What Is the Best Place to Buy AOD-9604?
Peptide-specialist research suppliers that publish third-party HPLC reports confirming at least 98% purity, mass spectrometry verification of the 1815.1 Da molecular weight, and endotoxin testing results are the most defensible sourcing option. Buying from suppliers without full COA data is the single biggest quality risk in this market.Table of Contents
- What exactly is AOD-9604?
- What does the clinical evidence actually show?
- How does AOD-9604 work at the molecular level?
- What makes a sourcing option legitimate?
- How do I read a COA for AOD-9604?
- What most pages get wrong about buying AOD-9604
- How does AOD-9604 compare to real alternatives?

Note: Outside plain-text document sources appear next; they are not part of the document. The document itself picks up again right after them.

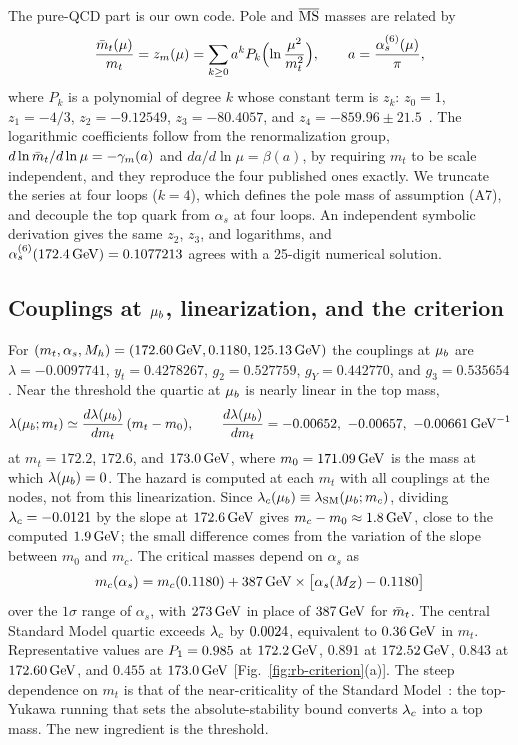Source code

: The pure-QCD part is our own code.
Pole and $\MSbar$ masses are related by
\begin{equation}
\frac{\mtbar(\mu)}{m_t}=z_m(\mu)=\sum_{k\ge0}a^kP_k\Bigl(\ln\frac{\mu^2}{m_t^2}\Bigr),\qquad a=\frac{\alpha_s^{(6)}(\mu)}{\pi},
\label{eq:rb-zm}
\end{equation}
where $P_k$ is a polynomial of degree $k$ whose constant term is $z_k$: $z_0=1$, $z_1=-4/3$, $z_2=-9.12549$, $z_3=-80.4057$, and $z_4=-859.96\pm21.5$~\cite{Marquard:2015qpa,Marquard:2016dcn}. %
The logarithmic coefficients follow from the renormalization group, $d\ln\mtbar/d\ln\mu=-\gamma_m(a)$ and $da/d\ln\mu=\beta(a)$, by requiring $m_t$ to be scale independent, and they reproduce the four published ones exactly.
We truncate the series at four loops ($k=4$), which defines the pole mass of assumption (A7), and decouple the top quark from $\alpha_s$ at four loops.
An independent symbolic derivation gives the same $z_2$, $z_3$, and logarithms, and $\alpha_s^{(6)}(172.4\GeV)=0.1077213$ agrees with a 25-digit numerical solution. %

\subsection{Couplings at \texorpdfstring{$\mub$}{mu-b}, linearization, and the criterion}
\label{sec:rb-sm-criterion}

For $(m_t,\alpha_s,M_h)=(172.60\GeV,0.1180,125.13\GeV)$ the couplings at $\mub$ are $\lambda=-0.0097741$, $y_t=0.4278267$, $g_2=0.527759$, $g_Y=0.442770$, and $g_3=0.535654$. %
Near the threshold the quartic at $\mub$ is nearly linear in the top mass,
\begin{equation}
\lambda(\mub;m_t)\simeq\frac{d\lambda(\mub)}{dm_t}\,(m_t-m_0),\qquad
\frac{d\lambda(\mub)}{dm_t}=-0.00652,\ -0.00657,\ -0.00661\GeV^{-1} %
\label{eq:rb-lin}
\end{equation}
at $m_t=172.2$, $172.6$, and $173.0\GeV$, where $m_0=171.09\GeV$ is the mass at which $\lambda(\mub)=0$. %
The hazard is computed at each $m_t$ with all couplings at the nodes, not from this linearization.
Since $\lamc(\mub)\equiv\lambda_{\rm SM}(\mub;m_c)$, dividing $\lamc=-0.0121$ by the slope at $172.6\GeV$ gives $m_c-m_0\approx1.8\GeV$, close to the computed $\mcMinusMzero\GeV$; the small difference comes from the variation of the slope between $m_0$ and $m_c$. %
The critical masses depend on $\alpha_s$ as
\begin{equation}
m_c(\alpha_s)=m_c(0.1180)+387\GeV\times\bigl[\alpha_s(M_Z)-0.1180\bigr] %
\label{eq:rb-alphas}
\end{equation}
over the $1\sigma$ range of $\alpha_s$, with $273\GeV$ in place of $387\GeV$ for $\mtbar$. %
The central Standard Model quartic exceeds $\lamc$ by $\marginLam$, equivalent to $\marginGeV\GeV$ in $m_t$. %
Representative values are $\Pone=0.985$ at $172.2\GeV$, $0.891$ at $172.52\GeV$, $0.843$ at $172.60\GeV$, and $0.455$ at $173.0\GeV$ [Fig.~\ref{fig:rb-criterion}(a)]. %
The steep dependence on $m_t$ is that of the near-criticality of the Standard Model~\cite{Degrassi:2012ry,Buttazzo:2013uya,Bednyakov:2015sca}: the top-Yukawa running that sets the absolute-stability bound converts $\lamc$ into a top mass.
The new ingredient is the threshold.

- Storage, reconstitution, and the chemistry behind the rules
- Legal and regulatory reality in 2026
- FAQ
- Sources
What Exactly Is AOD-9604?
AOD-9604 (Anti-Obesity Drug 9604) is a synthetic peptide corresponding to residues 177 to 191 of human growth hormone, with a tyrosine residue added at the N-terminus to make it a 16-mer. It retains the disulfide bond between Cys182 and Cys189 that is present in intact GH. The molecular formula is C78H123N23O23S2 and the molecular weight is approximately 1815.1 Da. These are the verifiable numbers to check on any COA.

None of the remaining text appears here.